The shares of Charlotte, N.C.-based Nucor have climbed 18% this year as demand increased and the U.S. implemented anti-dumping measures on steel imports from countries including China. At the same time a benchmark of U.S. steel prices surged 36%, helped in part by the trade cases.
Last month the U.S. Commerce Department found subsidies on China cut-to-length plate and dumping margins on imports of stainless steel sheet and strip in preliminary determinations, adding to the final determinations of corrosion-resistant, cold-rolled steel and hot-rolled steel products previously announced by the department and the International Trade Commission.
Nucor said last month that its earnings prospects may improve further as more trade cases conclude. The company said it expected third-quarter earnings will increase because of the positive impacts of lower flat-rolled steel imports, rising steel prices and “robust” demand for cold-rolled and galvanized sheet products.
Capacity utilization, which measures the amount that U.S. plants are in use, has climbed 14% this year as demand increased and companies regained market share from overseas producers.
Ferriola said that while the company has grown organically, it’s open to acquisitions.

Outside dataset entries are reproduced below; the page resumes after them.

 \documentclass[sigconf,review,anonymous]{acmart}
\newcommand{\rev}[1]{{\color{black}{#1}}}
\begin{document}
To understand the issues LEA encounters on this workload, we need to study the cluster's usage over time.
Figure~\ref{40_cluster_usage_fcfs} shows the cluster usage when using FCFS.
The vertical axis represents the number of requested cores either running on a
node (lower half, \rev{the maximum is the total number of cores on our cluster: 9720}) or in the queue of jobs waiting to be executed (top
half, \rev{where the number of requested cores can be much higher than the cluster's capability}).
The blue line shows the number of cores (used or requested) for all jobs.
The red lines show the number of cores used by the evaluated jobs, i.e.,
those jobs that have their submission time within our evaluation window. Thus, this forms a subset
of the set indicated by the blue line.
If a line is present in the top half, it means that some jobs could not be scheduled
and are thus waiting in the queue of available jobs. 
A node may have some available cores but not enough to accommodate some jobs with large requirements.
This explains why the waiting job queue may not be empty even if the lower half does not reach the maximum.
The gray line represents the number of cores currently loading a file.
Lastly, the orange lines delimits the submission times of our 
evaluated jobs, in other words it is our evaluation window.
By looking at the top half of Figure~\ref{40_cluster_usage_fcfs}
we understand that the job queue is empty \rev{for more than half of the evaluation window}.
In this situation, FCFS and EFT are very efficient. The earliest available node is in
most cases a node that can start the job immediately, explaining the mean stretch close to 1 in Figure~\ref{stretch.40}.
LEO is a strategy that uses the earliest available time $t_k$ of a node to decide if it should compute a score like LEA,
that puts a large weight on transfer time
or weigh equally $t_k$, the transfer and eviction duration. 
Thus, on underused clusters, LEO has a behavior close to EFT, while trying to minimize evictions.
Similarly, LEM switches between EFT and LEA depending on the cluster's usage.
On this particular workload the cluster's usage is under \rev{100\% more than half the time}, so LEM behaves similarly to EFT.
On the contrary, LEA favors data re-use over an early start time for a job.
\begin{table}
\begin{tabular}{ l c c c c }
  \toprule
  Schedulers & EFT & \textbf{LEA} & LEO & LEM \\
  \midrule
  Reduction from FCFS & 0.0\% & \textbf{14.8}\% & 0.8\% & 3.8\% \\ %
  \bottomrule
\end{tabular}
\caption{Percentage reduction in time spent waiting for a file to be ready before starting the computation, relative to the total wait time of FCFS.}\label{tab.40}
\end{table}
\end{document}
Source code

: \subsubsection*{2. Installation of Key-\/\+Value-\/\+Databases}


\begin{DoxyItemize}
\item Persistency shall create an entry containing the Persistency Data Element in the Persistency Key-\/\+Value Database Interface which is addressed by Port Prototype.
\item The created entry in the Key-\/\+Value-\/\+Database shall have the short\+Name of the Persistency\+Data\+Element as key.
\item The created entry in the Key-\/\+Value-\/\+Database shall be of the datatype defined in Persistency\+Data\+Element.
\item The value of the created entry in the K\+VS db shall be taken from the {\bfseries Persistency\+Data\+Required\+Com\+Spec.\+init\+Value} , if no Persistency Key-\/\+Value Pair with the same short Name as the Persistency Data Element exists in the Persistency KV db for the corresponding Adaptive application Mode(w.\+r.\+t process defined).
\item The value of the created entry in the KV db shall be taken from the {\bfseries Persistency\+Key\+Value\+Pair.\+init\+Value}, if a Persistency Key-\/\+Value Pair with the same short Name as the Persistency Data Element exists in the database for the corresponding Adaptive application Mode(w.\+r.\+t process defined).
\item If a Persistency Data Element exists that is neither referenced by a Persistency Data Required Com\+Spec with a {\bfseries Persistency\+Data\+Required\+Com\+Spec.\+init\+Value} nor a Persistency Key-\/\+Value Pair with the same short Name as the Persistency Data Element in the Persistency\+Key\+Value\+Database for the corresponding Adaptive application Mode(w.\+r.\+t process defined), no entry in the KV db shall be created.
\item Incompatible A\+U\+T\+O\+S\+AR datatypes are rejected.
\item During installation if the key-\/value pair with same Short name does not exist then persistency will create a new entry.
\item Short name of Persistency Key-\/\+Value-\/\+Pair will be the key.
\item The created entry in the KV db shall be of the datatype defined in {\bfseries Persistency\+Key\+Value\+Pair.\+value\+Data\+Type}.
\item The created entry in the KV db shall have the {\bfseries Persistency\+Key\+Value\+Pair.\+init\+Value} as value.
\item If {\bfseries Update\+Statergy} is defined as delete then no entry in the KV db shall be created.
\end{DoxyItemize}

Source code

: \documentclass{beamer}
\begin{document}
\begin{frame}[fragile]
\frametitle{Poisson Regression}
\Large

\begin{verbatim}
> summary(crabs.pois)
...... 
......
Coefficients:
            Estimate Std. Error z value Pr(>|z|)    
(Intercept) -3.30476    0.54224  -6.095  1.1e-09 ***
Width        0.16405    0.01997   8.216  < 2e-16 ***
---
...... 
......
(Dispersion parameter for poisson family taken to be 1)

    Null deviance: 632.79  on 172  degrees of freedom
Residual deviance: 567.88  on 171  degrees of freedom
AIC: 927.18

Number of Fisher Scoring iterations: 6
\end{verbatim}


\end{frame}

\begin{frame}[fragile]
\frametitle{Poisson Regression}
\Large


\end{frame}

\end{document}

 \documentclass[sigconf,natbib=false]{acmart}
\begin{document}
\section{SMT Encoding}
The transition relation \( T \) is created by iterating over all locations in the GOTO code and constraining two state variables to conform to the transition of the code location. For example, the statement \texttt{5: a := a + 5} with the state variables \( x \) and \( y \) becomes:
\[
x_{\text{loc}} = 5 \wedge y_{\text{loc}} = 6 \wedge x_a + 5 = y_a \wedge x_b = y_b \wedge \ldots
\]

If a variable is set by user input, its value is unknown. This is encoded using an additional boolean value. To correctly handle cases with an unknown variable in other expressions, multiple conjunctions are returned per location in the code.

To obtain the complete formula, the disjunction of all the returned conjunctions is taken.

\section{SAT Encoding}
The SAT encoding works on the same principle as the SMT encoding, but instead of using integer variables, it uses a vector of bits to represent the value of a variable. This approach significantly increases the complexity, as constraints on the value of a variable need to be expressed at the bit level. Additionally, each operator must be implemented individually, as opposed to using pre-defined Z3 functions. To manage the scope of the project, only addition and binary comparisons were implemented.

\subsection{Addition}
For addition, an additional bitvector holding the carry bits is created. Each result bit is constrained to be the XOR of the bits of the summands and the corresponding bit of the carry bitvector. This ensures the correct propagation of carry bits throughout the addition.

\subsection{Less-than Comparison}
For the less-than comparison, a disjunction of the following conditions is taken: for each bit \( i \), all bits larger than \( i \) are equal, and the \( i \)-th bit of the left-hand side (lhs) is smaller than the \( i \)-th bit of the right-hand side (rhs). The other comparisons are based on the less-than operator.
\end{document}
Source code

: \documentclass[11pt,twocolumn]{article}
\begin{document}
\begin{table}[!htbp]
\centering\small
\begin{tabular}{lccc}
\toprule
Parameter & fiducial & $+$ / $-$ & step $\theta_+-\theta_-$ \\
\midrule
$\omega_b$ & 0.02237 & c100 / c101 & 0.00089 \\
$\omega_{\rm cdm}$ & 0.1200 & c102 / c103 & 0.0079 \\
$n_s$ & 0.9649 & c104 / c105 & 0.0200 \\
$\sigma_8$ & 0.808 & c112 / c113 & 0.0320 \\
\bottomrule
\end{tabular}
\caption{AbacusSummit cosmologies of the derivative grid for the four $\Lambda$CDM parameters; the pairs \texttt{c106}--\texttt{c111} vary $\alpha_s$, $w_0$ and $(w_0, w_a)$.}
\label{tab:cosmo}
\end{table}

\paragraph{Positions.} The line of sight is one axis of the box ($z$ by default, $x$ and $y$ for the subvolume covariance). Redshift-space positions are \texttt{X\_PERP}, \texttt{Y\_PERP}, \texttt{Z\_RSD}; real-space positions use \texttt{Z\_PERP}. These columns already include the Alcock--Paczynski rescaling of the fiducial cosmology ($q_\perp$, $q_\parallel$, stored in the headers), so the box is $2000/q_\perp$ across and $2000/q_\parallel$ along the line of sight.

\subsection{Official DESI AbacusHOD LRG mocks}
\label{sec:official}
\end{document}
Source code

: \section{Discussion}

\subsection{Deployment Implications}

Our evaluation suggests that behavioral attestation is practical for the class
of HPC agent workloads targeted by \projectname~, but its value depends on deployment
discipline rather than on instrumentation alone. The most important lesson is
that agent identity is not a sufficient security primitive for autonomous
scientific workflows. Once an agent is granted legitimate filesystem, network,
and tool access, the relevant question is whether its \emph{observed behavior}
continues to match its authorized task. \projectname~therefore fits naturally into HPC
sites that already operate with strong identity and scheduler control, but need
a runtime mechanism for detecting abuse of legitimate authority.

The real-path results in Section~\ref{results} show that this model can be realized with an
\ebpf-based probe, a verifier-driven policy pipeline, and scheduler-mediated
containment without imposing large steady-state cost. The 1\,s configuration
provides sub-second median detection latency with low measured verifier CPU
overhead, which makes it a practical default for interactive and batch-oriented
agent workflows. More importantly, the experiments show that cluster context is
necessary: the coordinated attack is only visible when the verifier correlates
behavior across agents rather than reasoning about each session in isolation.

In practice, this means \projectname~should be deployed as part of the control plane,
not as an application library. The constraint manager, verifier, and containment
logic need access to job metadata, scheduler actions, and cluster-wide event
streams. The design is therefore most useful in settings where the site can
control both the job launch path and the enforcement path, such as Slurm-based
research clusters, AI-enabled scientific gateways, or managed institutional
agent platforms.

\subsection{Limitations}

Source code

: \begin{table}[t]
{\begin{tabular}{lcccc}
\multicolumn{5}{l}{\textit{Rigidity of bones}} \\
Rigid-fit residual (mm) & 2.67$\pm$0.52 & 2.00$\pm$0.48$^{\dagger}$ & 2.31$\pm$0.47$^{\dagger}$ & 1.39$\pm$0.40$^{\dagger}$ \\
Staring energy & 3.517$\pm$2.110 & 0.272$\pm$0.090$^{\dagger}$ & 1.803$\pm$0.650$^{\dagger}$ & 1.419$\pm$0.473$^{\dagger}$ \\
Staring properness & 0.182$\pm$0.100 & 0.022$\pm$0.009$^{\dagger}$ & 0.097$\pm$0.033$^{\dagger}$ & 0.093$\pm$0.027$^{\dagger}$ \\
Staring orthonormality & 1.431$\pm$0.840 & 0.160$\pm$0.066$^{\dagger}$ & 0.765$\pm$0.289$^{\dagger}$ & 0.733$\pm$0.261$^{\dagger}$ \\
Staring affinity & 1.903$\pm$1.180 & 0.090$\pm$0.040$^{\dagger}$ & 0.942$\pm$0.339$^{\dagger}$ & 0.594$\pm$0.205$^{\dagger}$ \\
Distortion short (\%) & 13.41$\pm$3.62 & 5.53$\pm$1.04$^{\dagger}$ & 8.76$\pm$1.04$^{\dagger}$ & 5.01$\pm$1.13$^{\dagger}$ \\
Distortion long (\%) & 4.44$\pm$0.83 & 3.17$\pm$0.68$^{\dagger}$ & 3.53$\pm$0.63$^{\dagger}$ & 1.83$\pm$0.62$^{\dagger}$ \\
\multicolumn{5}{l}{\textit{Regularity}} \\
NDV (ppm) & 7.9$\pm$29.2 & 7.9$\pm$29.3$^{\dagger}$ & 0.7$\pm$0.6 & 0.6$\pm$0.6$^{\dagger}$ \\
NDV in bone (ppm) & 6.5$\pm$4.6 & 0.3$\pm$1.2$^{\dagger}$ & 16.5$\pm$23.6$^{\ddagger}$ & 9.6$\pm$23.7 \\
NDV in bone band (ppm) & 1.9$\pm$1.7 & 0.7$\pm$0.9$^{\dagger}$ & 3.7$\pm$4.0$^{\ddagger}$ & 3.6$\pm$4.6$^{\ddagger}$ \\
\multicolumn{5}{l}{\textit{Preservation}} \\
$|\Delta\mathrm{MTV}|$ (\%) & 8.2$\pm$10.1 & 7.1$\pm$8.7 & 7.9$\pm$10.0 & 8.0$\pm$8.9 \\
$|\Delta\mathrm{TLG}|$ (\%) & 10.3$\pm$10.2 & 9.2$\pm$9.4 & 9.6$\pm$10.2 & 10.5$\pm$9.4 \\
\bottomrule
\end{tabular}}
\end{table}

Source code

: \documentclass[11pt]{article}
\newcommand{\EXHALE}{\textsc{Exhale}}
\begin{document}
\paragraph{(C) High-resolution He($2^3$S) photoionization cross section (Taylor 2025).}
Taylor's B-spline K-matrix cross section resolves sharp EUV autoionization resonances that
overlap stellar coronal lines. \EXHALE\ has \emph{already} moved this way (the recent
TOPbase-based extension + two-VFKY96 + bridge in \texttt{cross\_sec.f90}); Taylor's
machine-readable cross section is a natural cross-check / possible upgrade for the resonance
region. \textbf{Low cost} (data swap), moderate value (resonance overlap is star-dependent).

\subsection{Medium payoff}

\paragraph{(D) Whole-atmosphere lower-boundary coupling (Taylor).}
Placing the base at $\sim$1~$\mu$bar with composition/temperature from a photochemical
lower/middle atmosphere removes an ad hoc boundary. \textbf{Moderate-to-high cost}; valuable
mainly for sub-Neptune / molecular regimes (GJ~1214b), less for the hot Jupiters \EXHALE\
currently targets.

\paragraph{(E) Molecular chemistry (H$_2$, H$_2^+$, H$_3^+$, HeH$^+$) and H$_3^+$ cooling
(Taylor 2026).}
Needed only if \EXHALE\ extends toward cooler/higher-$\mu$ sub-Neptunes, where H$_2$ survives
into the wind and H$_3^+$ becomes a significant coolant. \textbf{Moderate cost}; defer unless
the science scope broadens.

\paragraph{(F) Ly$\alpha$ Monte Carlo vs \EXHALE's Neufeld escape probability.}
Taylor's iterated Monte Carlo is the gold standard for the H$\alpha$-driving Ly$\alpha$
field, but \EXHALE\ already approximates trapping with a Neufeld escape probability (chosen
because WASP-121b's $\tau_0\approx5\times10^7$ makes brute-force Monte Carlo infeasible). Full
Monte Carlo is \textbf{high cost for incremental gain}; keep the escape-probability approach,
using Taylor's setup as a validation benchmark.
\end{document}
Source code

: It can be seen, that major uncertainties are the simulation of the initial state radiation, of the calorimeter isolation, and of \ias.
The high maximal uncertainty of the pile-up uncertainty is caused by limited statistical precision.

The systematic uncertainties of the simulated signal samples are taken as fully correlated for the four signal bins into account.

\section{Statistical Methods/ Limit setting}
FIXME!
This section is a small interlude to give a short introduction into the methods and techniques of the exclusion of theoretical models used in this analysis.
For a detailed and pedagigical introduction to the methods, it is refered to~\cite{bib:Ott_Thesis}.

Investment Brings ‘Best Return’
“We believe that investment in our existing facilities always gives us the best return,” Ferriola said. “Acquisitions are great opportunities to get into new business we aren’t into today or supplement new products business that we aren’t into.”
Ferriola said he doesn’t favor either Democratic presidential candidate Hillary Clinton or Republican Donald Trump, but he hopes whoever wins the election will follow through on pledges to implement infrastructure projects during the next administration.
He called 21st Century infrastructure essential to a robust economy and criticized the current state of affairs in the U.S.
“It’s embarrassing,” the New York-born CEO said, mentioning as examples Manhattan’s West Side Highway and aging bridges. “Anyone who wants to argue whether it’s crumbling in this country just needs to look.”